This dataset contains the samples and the models trained and tested in this article. It also contains the directories used for generating the samples. It contains five separated compressed files:
- samplesAndModels.tar.xz (41.5MB)
- samples/: The samples used for training and testing all the models in the article.
- ransomwareSamples_train: The ransomware samples (for each binary) once the inactive ones were removed (32 hours).
- ransomwareSamples_test: All ransomware samples for each binary. Including those gathered when the ransomware was still not started or was already finished the encryption (122 hours).
- userSamples: All user samples splitted by day (0 to 6). The 'day0' samples were used for training the models (except for the case of training day comparison)
- scaler.scaler: The StandardScaler object use for normalizing the sample values.
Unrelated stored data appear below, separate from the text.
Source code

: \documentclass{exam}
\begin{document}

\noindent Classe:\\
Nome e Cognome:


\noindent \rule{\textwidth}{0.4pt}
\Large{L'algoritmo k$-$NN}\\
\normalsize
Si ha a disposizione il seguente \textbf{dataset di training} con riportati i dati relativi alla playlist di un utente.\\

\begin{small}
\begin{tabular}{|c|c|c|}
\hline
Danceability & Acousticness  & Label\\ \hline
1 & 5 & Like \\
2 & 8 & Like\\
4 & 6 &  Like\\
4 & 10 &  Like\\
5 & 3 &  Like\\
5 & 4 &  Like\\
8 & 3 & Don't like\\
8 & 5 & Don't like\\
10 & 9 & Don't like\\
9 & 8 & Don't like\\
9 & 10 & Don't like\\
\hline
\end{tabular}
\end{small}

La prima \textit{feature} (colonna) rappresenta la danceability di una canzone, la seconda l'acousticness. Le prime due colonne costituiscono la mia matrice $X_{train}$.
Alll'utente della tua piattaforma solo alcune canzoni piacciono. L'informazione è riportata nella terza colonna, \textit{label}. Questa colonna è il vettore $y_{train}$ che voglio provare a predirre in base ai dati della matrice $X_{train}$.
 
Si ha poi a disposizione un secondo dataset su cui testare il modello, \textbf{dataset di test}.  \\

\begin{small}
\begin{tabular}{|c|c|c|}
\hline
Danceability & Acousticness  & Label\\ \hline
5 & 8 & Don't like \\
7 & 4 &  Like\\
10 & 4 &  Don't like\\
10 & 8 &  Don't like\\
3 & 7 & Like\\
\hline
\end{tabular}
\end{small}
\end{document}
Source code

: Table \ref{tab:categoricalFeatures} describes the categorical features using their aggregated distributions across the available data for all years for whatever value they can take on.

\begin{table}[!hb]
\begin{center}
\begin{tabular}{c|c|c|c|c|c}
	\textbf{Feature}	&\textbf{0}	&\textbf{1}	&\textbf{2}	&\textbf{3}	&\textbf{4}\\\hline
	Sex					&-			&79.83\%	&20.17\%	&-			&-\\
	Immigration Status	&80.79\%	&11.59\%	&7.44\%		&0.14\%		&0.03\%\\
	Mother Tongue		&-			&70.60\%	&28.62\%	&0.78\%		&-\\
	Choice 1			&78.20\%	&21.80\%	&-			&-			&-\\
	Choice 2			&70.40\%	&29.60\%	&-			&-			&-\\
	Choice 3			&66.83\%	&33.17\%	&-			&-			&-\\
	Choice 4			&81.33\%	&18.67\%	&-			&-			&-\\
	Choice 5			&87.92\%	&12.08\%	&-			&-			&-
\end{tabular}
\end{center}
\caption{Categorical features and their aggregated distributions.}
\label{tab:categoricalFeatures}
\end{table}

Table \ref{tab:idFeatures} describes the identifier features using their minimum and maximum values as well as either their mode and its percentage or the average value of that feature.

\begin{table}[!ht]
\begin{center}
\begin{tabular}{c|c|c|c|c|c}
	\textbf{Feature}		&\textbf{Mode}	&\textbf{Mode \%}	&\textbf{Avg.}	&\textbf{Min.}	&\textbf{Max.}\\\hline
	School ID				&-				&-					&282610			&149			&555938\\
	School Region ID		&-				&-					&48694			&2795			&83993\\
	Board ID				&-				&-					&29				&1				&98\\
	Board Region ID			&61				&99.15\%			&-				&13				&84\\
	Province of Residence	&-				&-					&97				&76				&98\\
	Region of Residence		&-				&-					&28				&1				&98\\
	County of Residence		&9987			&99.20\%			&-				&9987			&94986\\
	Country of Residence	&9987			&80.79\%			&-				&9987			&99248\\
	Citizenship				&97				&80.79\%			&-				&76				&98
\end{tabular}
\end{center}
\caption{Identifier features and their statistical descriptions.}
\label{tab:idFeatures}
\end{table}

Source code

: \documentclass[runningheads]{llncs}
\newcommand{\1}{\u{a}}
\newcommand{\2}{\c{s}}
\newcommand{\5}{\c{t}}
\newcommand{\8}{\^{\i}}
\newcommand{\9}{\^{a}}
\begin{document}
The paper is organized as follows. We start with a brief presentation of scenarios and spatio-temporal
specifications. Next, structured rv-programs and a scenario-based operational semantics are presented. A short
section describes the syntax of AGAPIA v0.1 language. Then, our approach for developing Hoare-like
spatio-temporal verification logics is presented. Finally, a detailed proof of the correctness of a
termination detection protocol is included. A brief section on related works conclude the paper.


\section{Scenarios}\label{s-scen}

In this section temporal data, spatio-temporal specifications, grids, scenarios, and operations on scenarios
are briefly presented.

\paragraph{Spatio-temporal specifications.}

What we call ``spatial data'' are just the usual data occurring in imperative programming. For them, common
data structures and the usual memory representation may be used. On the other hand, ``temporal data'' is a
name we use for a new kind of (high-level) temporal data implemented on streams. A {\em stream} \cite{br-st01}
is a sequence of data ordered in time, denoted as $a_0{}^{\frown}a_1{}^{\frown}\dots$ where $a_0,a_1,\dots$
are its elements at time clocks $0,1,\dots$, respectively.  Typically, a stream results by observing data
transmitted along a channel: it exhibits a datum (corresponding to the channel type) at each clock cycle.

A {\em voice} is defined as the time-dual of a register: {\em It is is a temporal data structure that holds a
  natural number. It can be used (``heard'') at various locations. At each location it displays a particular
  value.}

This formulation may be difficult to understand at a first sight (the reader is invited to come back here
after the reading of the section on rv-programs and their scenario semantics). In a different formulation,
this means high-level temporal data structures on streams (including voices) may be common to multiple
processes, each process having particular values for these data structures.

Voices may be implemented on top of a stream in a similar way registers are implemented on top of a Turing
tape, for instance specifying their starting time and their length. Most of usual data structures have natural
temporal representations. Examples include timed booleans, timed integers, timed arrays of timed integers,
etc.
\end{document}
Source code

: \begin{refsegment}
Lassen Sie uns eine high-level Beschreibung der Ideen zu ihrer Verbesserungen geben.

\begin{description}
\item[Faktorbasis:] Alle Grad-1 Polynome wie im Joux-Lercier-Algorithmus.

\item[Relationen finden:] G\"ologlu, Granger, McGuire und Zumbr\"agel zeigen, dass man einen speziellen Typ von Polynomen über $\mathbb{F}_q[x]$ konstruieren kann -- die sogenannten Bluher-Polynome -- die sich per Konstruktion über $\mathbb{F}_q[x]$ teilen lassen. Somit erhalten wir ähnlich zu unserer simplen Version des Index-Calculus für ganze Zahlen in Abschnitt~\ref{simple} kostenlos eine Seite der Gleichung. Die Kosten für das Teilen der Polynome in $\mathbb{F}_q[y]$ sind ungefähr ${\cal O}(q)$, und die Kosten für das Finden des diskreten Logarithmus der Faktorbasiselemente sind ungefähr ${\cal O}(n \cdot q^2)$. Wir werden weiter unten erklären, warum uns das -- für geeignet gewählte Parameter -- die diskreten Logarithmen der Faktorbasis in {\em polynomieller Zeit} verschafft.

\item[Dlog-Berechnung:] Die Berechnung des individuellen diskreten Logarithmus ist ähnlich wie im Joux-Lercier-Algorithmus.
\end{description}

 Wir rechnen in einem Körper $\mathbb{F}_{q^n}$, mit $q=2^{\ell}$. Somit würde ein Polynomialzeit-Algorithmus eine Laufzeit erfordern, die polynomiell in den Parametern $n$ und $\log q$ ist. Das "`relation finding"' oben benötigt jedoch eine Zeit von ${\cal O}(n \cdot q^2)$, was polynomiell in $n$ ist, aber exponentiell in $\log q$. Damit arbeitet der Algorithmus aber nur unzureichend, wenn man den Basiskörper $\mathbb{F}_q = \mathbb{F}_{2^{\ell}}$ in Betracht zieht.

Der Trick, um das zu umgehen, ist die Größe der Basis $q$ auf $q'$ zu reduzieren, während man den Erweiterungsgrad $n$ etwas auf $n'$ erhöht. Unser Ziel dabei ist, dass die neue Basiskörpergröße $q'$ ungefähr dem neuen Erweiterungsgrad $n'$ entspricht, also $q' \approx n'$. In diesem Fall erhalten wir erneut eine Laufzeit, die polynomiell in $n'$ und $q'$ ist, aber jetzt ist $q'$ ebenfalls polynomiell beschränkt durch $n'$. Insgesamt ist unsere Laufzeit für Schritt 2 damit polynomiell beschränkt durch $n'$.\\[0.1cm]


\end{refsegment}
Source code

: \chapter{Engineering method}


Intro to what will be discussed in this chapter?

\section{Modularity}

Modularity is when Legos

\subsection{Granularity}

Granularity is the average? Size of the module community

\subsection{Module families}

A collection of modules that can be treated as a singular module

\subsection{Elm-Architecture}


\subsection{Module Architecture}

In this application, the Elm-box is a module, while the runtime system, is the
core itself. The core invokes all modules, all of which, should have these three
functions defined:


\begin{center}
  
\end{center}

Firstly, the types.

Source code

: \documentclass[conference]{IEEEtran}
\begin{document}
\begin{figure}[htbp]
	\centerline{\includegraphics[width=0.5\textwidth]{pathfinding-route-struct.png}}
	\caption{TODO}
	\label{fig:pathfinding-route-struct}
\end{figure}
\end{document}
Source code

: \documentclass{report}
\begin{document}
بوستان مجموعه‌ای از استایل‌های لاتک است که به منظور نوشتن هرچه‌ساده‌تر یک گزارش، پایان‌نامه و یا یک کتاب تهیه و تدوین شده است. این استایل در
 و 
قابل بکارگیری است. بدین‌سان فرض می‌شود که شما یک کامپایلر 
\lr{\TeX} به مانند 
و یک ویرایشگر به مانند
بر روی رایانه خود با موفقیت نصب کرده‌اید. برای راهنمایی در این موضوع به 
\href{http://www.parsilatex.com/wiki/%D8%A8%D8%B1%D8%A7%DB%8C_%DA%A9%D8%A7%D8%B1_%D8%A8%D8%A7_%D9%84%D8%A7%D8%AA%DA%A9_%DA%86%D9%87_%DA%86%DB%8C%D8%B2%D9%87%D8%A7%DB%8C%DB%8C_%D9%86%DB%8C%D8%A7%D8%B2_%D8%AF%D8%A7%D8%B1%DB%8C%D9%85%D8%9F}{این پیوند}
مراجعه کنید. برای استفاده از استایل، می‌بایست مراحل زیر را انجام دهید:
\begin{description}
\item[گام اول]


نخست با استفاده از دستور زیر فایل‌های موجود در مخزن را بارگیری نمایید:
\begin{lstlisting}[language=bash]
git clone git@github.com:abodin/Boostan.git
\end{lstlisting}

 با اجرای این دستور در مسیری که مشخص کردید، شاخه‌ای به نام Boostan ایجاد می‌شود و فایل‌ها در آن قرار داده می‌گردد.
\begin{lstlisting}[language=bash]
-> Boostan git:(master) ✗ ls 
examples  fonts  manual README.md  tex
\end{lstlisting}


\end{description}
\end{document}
- NN_CNN_LSTM_Comparison/: NN, CNN and LSTM model generated and compared in Section 3.3 of the article. These models were trained with all ransomware samples and the 'day0' users' traffic trace.
- chronologicalModel/: It contains the models generated for the chronological evaluation.
- MODEL-ALT/: It contains the models generated for the comparison between training with different day of not-infected traffic.
- Standard1Directory.tar.xz (MB)
- inputfile_Standard1: Configuration file for generating the Standard1 directory.
- Standard1/: Directory Standard1 generated with impressions software (link here).
- Standard2Directory.tar.xz (MB)
- inputfile_Standard2: Configuration file for generating the Standard2 directory.
- Standard2/: Directory Standard2 generated with impressions software (link here).
- SmallFilesDirectory.tar.xz (MB)
- inputfile_SmallFiles: Configuration file for generating the SmallFiles directory.
- SmallFiles/: Directory SmallFiles generated with impressions software (link here).
- LargeFilesDirectory.tar.xz (MB)
- inputfile_LargeFiles: Configuration file for generating the LargeFiles directory.
- LargeFiles/: Directory LargeFiles generated with impressions software (link here).
The files containing samples are structured as follows:
- Each line is one sample.
- Each sample has 30 features, the label (1 if it is 'infected' sample and 0 if it is not) and the timestamp of the last sample interval in the trace (in seconds since the beginning of the trace).
- The features are separated by ',' because it is a csv file.
- The values are not normalized, but the StandardScaler object use for doing it is in the file scaler.scaler
The models can be loaded in a python script using keras. Some important considerations about them are explained in the following lines.
Neural Network model (NN)
The Neural Network model is composed by three hidden layers with 512, 256 and 128 cells. The input layer has 30 cells, and the output one has only 1 (binary classification).
The complete information about its structure is in NN.json, in the main repository's directory. The file was obtained by the command to_json() from the keras model.
Convolutional Neural Network model (CNN)
The Convolutional Neural Network model is composed by two convolutiona layers followed by two pooling layers and the last one unit dense layer for classify the binary sample.
The complete information about its structure is in CNN.json, in the main repository's directory. The file was obtained by the command to_json() from the keras model.
Long Short Term Memory models (LSTM)
ALl the Long Short Term Memory models compiled in this article has the same structure. They have the input layer and an additional hidden one, followed by the output layer that has only one cell.
As in previous cases, the complete information is in LSTM.json, in the main repository's directory. The file was obtained by the command to_json() from the keras model.
General considerations
In a prediction, each model gets a value between 0 and 1, instead of getting a binary output. Due to our classification problem is binary (two classes), we should set a threshold for the classifier output. After some experiments we considered that the best option is set the threshold to 0.99, because the false positives are much more problematic than the false negatives. All the experiments performed in the article has been performed with this threshold.